◆ Supplied records
┄┄┄┄┄┄┄┄┄┄
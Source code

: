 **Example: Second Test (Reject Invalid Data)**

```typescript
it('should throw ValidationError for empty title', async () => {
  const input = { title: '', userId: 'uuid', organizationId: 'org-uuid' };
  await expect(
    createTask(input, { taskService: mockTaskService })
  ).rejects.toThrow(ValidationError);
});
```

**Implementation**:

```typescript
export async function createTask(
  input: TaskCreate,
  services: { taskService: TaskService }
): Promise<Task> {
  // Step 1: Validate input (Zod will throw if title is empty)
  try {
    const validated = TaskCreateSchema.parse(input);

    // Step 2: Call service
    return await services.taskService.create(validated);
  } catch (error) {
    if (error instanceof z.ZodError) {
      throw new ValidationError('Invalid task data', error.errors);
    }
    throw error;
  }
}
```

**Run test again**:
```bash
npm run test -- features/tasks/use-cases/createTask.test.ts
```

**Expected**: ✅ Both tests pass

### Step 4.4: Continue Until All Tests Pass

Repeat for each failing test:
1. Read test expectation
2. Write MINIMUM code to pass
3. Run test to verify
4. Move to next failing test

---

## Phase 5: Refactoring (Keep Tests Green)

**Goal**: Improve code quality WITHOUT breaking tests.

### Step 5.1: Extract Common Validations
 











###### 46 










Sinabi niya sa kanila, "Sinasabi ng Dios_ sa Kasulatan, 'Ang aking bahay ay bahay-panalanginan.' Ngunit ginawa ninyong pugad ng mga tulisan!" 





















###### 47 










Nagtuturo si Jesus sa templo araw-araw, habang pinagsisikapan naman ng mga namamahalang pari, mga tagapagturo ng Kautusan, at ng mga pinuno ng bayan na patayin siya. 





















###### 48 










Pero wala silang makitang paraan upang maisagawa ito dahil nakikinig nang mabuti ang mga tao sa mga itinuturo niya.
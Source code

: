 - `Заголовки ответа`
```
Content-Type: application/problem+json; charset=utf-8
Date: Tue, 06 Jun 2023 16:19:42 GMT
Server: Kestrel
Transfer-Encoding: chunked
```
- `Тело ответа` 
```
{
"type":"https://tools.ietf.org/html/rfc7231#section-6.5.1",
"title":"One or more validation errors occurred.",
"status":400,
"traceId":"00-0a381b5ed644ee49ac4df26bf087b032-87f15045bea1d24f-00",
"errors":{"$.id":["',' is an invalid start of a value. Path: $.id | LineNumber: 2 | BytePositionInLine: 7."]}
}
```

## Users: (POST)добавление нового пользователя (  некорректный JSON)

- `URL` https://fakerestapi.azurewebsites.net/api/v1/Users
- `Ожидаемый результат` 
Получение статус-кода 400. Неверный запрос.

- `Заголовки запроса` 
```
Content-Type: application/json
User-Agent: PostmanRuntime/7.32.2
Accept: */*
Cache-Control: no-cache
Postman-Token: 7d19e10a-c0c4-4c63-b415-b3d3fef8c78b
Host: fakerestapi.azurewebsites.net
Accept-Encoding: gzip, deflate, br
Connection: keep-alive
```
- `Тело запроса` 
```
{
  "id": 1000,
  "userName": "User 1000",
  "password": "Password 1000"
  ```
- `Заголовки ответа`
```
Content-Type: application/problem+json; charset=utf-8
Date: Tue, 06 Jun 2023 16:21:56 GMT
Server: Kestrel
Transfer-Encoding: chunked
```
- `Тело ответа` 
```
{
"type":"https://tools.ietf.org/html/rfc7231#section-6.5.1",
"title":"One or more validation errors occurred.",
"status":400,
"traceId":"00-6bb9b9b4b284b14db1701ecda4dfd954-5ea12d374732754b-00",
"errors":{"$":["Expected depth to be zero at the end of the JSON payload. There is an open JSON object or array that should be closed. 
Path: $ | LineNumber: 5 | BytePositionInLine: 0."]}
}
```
┄┄┄┄┄┄┄┄┄┄
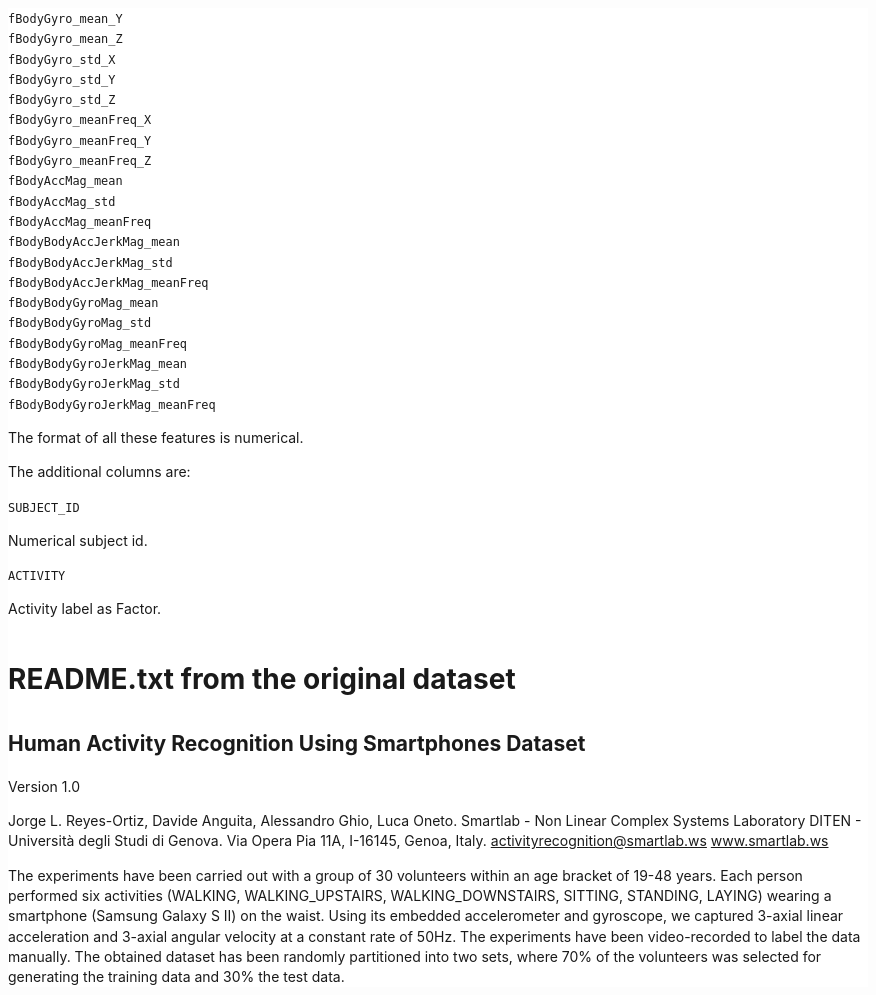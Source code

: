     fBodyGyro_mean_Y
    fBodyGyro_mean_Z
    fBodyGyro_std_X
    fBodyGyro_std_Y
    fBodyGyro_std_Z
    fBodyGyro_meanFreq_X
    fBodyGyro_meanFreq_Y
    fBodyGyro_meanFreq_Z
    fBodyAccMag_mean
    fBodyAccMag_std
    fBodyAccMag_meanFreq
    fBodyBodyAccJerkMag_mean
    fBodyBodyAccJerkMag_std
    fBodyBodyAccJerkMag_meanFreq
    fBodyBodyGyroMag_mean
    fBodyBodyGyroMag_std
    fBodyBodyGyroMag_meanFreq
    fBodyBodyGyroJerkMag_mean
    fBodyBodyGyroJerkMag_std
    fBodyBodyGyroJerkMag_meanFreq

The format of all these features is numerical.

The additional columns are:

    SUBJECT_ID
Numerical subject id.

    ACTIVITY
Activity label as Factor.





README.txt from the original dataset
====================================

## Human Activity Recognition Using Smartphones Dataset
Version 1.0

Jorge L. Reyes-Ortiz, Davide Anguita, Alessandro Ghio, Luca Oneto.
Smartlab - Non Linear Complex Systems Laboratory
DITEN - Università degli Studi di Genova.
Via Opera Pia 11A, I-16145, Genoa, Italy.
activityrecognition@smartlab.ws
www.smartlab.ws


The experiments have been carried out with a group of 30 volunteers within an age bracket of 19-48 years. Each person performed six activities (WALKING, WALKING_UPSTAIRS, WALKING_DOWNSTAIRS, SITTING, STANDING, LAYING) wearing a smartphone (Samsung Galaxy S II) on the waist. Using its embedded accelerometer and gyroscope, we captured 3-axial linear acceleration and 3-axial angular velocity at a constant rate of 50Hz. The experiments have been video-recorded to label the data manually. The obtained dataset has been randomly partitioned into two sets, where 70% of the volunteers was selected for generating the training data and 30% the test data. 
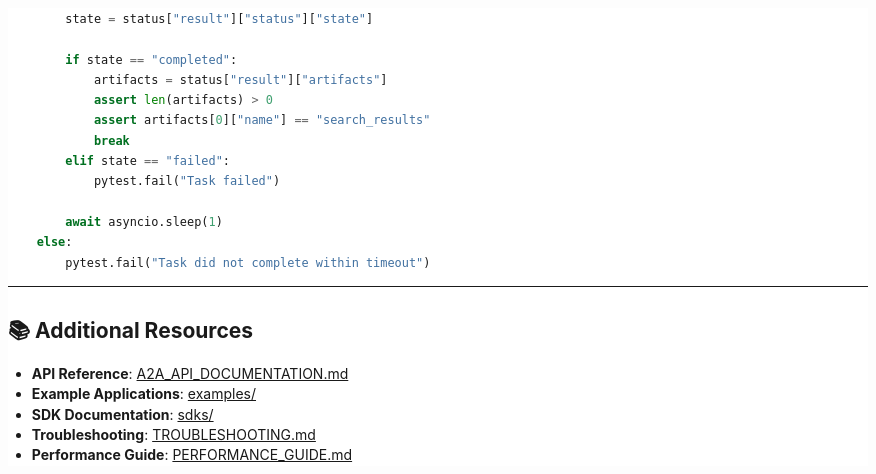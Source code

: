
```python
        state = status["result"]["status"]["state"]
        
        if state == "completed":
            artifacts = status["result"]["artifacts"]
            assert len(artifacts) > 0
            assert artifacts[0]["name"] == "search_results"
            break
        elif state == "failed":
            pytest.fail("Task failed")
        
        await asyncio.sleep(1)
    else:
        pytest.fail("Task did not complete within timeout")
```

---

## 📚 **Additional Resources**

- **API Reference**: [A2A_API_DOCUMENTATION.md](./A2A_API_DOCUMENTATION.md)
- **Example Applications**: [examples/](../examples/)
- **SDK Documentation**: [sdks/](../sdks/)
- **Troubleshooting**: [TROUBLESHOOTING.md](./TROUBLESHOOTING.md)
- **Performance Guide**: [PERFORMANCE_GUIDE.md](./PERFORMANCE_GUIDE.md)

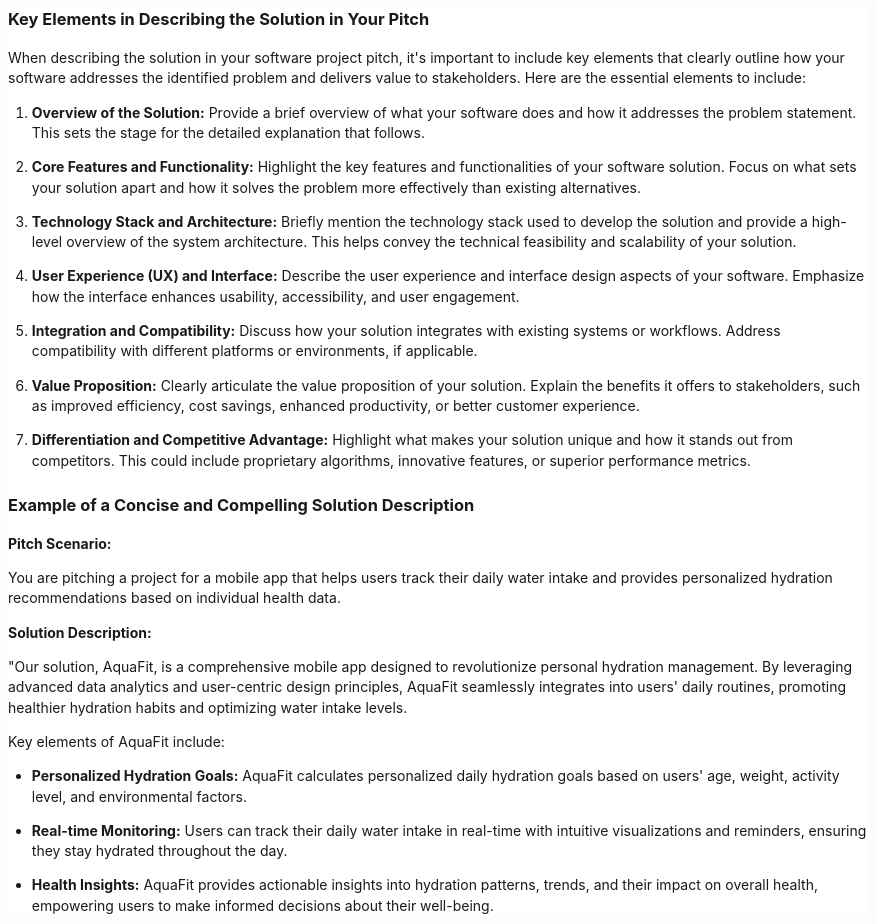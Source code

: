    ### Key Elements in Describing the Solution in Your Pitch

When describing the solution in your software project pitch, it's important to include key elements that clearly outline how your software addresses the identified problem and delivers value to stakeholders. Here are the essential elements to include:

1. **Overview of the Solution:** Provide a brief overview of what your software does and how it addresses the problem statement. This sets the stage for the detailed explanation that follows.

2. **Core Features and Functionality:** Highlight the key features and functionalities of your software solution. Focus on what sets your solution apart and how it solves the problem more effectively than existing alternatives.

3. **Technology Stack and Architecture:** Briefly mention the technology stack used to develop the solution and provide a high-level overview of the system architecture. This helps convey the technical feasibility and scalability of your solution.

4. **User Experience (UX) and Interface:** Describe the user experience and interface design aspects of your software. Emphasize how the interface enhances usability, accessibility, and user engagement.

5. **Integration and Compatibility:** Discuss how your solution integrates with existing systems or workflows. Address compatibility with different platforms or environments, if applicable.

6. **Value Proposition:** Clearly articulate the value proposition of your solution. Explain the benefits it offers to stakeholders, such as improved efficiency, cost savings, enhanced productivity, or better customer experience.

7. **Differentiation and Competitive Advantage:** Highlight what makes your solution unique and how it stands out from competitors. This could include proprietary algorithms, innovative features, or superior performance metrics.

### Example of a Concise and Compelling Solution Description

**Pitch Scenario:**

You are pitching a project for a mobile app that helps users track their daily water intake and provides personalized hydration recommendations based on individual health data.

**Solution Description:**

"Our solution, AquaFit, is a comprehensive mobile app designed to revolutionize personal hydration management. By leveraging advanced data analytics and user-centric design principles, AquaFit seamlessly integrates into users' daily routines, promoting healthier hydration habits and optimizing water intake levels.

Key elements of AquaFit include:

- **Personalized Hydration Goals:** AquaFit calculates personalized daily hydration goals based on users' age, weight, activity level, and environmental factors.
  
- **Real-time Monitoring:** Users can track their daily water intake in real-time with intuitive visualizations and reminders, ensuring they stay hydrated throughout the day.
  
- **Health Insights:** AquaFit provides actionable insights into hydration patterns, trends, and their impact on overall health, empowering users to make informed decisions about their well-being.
┄┄┄┄┄┄┄┄┄┄
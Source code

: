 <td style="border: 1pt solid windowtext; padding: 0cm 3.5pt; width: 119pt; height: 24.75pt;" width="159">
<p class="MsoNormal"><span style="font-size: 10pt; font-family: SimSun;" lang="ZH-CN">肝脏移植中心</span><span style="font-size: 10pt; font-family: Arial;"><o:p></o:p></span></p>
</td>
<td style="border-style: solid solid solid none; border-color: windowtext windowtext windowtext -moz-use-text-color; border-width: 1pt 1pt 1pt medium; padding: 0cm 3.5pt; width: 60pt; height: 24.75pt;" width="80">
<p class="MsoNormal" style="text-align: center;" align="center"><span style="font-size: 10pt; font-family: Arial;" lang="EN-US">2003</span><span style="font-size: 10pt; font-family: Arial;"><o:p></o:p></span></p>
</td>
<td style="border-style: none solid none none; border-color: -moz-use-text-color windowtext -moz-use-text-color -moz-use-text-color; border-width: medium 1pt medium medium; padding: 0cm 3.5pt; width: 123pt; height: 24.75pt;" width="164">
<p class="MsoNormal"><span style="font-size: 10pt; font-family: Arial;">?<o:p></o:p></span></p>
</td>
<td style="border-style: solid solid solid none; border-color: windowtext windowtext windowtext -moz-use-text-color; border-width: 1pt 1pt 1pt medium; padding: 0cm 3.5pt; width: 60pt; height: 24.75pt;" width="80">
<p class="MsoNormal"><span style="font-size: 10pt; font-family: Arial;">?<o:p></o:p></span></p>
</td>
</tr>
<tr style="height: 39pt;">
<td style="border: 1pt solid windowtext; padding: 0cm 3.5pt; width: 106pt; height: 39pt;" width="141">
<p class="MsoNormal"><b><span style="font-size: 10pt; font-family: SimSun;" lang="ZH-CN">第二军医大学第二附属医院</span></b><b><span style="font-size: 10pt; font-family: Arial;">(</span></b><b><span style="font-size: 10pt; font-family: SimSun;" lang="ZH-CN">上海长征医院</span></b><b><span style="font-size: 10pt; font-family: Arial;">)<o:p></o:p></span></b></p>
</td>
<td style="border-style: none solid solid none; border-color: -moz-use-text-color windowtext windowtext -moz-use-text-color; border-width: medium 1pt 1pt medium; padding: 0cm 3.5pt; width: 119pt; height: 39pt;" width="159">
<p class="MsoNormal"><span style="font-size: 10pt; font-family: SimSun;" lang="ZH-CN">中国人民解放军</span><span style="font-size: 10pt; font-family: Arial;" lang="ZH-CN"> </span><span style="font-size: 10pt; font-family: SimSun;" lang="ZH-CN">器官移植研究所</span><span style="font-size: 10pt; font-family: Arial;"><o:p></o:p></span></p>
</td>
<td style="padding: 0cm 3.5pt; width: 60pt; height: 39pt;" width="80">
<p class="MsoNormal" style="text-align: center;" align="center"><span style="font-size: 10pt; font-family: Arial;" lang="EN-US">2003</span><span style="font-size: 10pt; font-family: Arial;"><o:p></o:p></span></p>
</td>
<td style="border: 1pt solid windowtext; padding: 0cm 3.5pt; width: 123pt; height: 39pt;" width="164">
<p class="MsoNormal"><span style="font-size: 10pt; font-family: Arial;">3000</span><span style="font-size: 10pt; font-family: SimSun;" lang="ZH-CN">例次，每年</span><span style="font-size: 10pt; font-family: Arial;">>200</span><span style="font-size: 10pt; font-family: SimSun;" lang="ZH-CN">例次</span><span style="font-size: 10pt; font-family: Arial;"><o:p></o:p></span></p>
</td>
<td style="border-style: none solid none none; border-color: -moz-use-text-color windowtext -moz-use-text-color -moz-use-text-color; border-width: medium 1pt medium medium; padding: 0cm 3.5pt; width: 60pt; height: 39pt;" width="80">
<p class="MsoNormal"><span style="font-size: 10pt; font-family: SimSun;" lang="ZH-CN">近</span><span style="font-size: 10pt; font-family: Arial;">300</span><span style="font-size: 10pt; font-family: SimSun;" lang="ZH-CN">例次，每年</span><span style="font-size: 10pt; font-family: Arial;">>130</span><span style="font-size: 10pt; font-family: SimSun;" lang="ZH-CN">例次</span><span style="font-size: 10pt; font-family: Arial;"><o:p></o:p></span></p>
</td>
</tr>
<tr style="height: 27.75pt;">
┄┄┄┄┄┄┄┄┄┄
◆ Exercise brief
Go through the entries and report every line with the string "stakeholders".

◆ Result
When describing the solution in your software project pitch, it's important to include key elements that clearly outline how your software addresses the identified problem and delivers value to stakeholders. Here are the essential elements to include:
6. **Value Proposition:** Clearly articulate the value proposition of your solution. Explain the benefits it offers to stakeholders, such as improved efficiency, cost savings, enhanced productivity, or better customer experience.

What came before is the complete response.